## DATA SUPPLIED
-- Opening Marker --
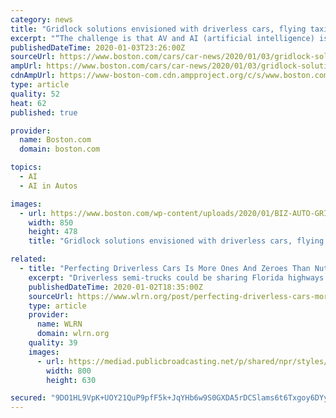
 ```yaml
---
category: news
title: "Gridlock solutions envisioned with driverless cars, flying taxis, and delivery drones"
excerpt: "“The challenge is that AV and AI (artificial intelligence) is complicated to implement in urban environments,” said Bernard Schmidt of the authority’s AV division. “There is human bias in programming the computers. If I only provide a picture of a ..."
publishedDateTime: 2020-01-03T23:26:00Z
sourceUrl: https://www.boston.com/cars/car-news/2020/01/03/gridlock-solutions-envisioned-with-driverless-cars-flying-taxis-and-delivery-drones
ampUrl: https://www.boston.com/cars/car-news/2020/01/03/gridlock-solutions-envisioned-with-driverless-cars-flying-taxis-and-delivery-drones/amp
cdnAmpUrl: https://www-boston-com.cdn.ampproject.org/c/s/www.boston.com/cars/car-news/2020/01/03/gridlock-solutions-envisioned-with-driverless-cars-flying-taxis-and-delivery-drones/amp
type: article
quality: 52
heat: 62
published: true

provider:
  name: Boston.com
  domain: boston.com

topics:
  - AI
  - AI in Autos

images:
  - url: https://www.boston.com/wp-content/uploads/2020/01/BIZ-AUTO-GRIDLOCK-SOLUTIONS-2-MCT-850x478.jpg
    width: 850
    height: 478
    title: "Gridlock solutions envisioned with driverless cars, flying taxis, and delivery drones"

related:
  - title: "Perfecting Driverless Cars Is More Ones And Zeroes Than Nuts And Bolts"
    excerpt: "Driverless semi-trucks could be sharing Florida highways ... The ability to manage large fleets involves artificial intelligence and data — tools that are keys to a future of self-driving fleets. Often even before the first rain falls in a hurricane ..."
    publishedDateTime: 2020-01-02T18:35:00Z
    sourceUrl: https://www.wlrn.org/post/perfecting-driverless-cars-more-ones-and-zeroes-nuts-and-bolts
    type: article
    provider:
      name: WLRN
      domain: wlrn.org
    quality: 39
    images:
      - url: https://mediad.publicbroadcasting.net/p/shared/npr/styles/medium/nprshared/202001/792987386.jpg
        width: 800
        height: 630

secured: "9DO1HL9VpK+UOY21QuP9pfF5k+JqYHb6w9S0GXDA5rDCSlams6t6Txgoy6DYymeVbdoDvTlc1RVs/aK48HHcmgRYqbjn7HozBrb6g1o6YeNQb1lIQkBiS4MvYgxzM80FqPKfIXj/xI2ZJWIE83WLQfT83LB9Gnph94qSN9uQfJ78hUszKPqIOXOfRTz8z8WqZE0KZdjWNH5Qfv0y5QwHoZZjSJRg34ot1P9SLYiXZrWXDrwNpeKbvcU/PJCG8ed0CXqC4ea120gyLUw4YAwk3/Ei9EcpC2H5FlcqOSg0a7k=;xZiFD4yQhG+4Uk4YhT1uQQ=="
---
```


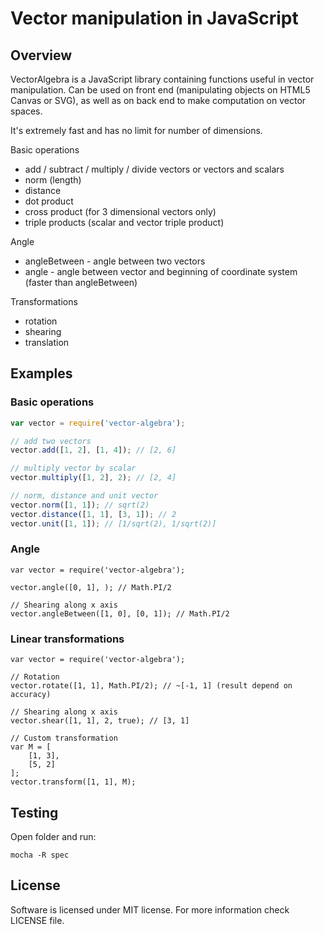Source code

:# Vector manipulation in JavaScript

## Overview

VectorAlgebra is a JavaScript library containing functions useful in vector manipulation.
Can be used on front end (manipulating objects on HTML5 Canvas or SVG),
as well as on back end to make computation on vector spaces.

It's extremely fast and has no limit for number of dimensions.

Basic operations
* add / subtract / multiply / divide vectors or vectors and scalars
* norm (length)
* distance
* dot product
* cross product (for 3 dimensional vectors only)
* triple products (scalar and vector triple product)

Angle
* angleBetween - angle between two vectors
* angle - angle between vector and beginning of coordinate system (faster than angleBetween)

Transformations
* rotation
* shearing
* translation

## Examples

### Basic operations
```js
var vector = require('vector-algebra');

// add two vectors
vector.add([1, 2], [1, 4]); // [2, 6]

// multiply vector by scalar
vector.multiply([1, 2], 2); // [2, 4]

// norm, distance and unit vector
vector.norm([1, 1]); // sqrt(2)
vector.distance([1, 1], [3, 1]); // 2
vector.unit([1, 1]); // [1/sqrt(2), 1/sqrt(2)]
```

### Angle

```
var vector = require('vector-algebra');

vector.angle([0, 1], ); // Math.PI/2

// Shearing along x axis
vector.angleBetween([1, 0], [0, 1]); // Math.PI/2
```

### Linear transformations

```
var vector = require('vector-algebra');

// Rotation
vector.rotate([1, 1], Math.PI/2); // ~[-1, 1] (result depend on accuracy)

// Shearing along x axis
vector.shear([1, 1], 2, true); // [3, 1]

// Custom transformation
var M = [
    [1, 3],
    [5, 2]
];
vector.transform([1, 1], M);
```

## Testing

Open folder and run:
```
mocha -R spec
```

## License

Software is licensed under MIT license.
For more information check LICENSE file.
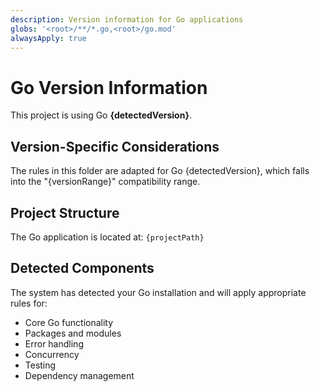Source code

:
 ```yaml
---
description: Version information for Go applications
globs: '<root>/**/*.go,<root>/go.mod'
alwaysApply: true
---
```


# Go Version Information

This project is using Go **{detectedVersion}**.

## Version-Specific Considerations

The rules in this folder are adapted for Go {detectedVersion}, which falls into the "{versionRange}" compatibility range.

## Project Structure

The Go application is located at: `{projectPath}`

## Detected Components

The system has detected your Go installation and will apply appropriate rules for:

-   Core Go functionality
-   Packages and modules
-   Error handling
-   Concurrency
-   Testing
-   Dependency management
-- Closing Marker --
## EXERCISE GOAL
This task calls for an exact copy of the data above, without pictures.

## ANSWER FOR THIS EXERCISE
 ```yaml
---
category: news
title: "Gridlock solutions envisioned with driverless cars, flying taxis, and delivery drones"
excerpt: "“The challenge is that AV and AI (artificial intelligence) is complicated to implement in urban environments,” said Bernard Schmidt of the authority’s AV division. “There is human bias in programming the computers. If I only provide a picture of a ..."
publishedDateTime: 2020-01-03T23:26:00Z
sourceUrl: https://www.boston.com/cars/car-news/2020/01/03/gridlock-solutions-envisioned-with-driverless-cars-flying-taxis-and-delivery-drones
ampUrl: https://www.boston.com/cars/car-news/2020/01/03/gridlock-solutions-envisioned-with-driverless-cars-flying-taxis-and-delivery-drones/amp
cdnAmpUrl: https://www-boston-com.cdn.ampproject.org/c/s/www.boston.com/cars/car-news/2020/01/03/gridlock-solutions-envisioned-with-driverless-cars-flying-taxis-and-delivery-drones/amp
type: article
quality: 52
heat: 62
published: true

provider:
  name: Boston.com
  domain: boston.com

topics:
  - AI
  - AI in Autos

images:
  - url: https://www.boston.com/wp-content/uploads/2020/01/BIZ-AUTO-GRIDLOCK-SOLUTIONS-2-MCT-850x478.jpg
    width: 850
    height: 478
    title: "Gridlock solutions envisioned with driverless cars, flying taxis, and delivery drones"

related:
  - title: "Perfecting Driverless Cars Is More Ones And Zeroes Than Nuts And Bolts"
    excerpt: "Driverless semi-trucks could be sharing Florida highways ... The ability to manage large fleets involves artificial intelligence and data — tools that are keys to a future of self-driving fleets. Often even before the first rain falls in a hurricane ..."
    publishedDateTime: 2020-01-02T18:35:00Z
    sourceUrl: https://www.wlrn.org/post/perfecting-driverless-cars-more-ones-and-zeroes-nuts-and-bolts
    type: article
    provider:
      name: WLRN
      domain: wlrn.org
    quality: 39
    images:
      - url: https://mediad.publicbroadcasting.net/p/shared/npr/styles/medium/nprshared/202001/792987386.jpg
        width: 800
        height: 630

secured: "9DO1HL9VpK+UOY21QuP9pfF5k+JqYHb6w9S0GXDA5rDCSlams6t6Txgoy6DYymeVbdoDvTlc1RVs/aK48HHcmgRYqbjn7HozBrb6g1o6YeNQb1lIQkBiS4MvYgxzM80FqPKfIXj/xI2ZJWIE83WLQfT83LB9Gnph94qSN9uQfJ78hUszKPqIOXOfRTz8z8WqZE0KZdjWNH5Qfv0y5QwHoZZjSJRg34ot1P9SLYiXZrWXDrwNpeKbvcU/PJCG8ed0CXqC4ea120gyLUw4YAwk3/Ei9EcpC2H5FlcqOSg0a7k=;xZiFD4yQhG+4Uk4YhT1uQQ=="
---
```


Source code

:# Vector manipulation in JavaScript

## Overview

VectorAlgebra is a JavaScript library containing functions useful in vector manipulation.
Can be used on front end (manipulating objects on HTML5 Canvas or SVG),
as well as on back end to make computation on vector spaces.

It's extremely fast and has no limit for number of dimensions.

Basic operations
* add / subtract / multiply / divide vectors or vectors and scalars
* norm (length)
* distance
* dot product
* cross product (for 3 dimensional vectors only)
* triple products (scalar and vector triple product)

Angle
* angleBetween - angle between two vectors
* angle - angle between vector and beginning of coordinate system (faster than angleBetween)

Transformations
* rotation
* shearing
* translation

## Examples

### Basic operations
```js
var vector = require('vector-algebra');

// add two vectors
vector.add([1, 2], [1, 4]); // [2, 6]

// multiply vector by scalar
vector.multiply([1, 2], 2); // [2, 4]

// norm, distance and unit vector
vector.norm([1, 1]); // sqrt(2)
vector.distance([1, 1], [3, 1]); // 2
vector.unit([1, 1]); // [1/sqrt(2), 1/sqrt(2)]
```

### Angle

```
var vector = require('vector-algebra');

vector.angle([0, 1], ); // Math.PI/2

// Shearing along x axis
vector.angleBetween([1, 0], [0, 1]); // Math.PI/2
```

### Linear transformations

```
var vector = require('vector-algebra');

// Rotation
vector.rotate([1, 1], Math.PI/2); // ~[-1, 1] (result depend on accuracy)

// Shearing along x axis
vector.shear([1, 1], 2, true); // [3, 1]

// Custom transformation
var M = [
    [1, 3],
    [5, 2]
];
vector.transform([1, 1], M);
```

## Testing

Open folder and run:
```
mocha -R spec
```

## License

Software is licensed under MIT license.
For more information check LICENSE file.
Source code

:
 ```yaml
---
description: Version information for Go applications
globs: '<root>/**/*.go,<root>/go.mod'
alwaysApply: true
---
```


# Go Version Information

This project is using Go **{detectedVersion}**.

## Version-Specific Considerations

The rules in this folder are adapted for Go {detectedVersion}, which falls into the "{versionRange}" compatibility range.

## Project Structure

The Go application is located at: `{projectPath}`

## Detected Components

The system has detected your Go installation and will apply appropriate rules for:

-   Core Go functionality
-   Packages and modules
-   Error handling
-   Concurrency
-   Testing
-   Dependency management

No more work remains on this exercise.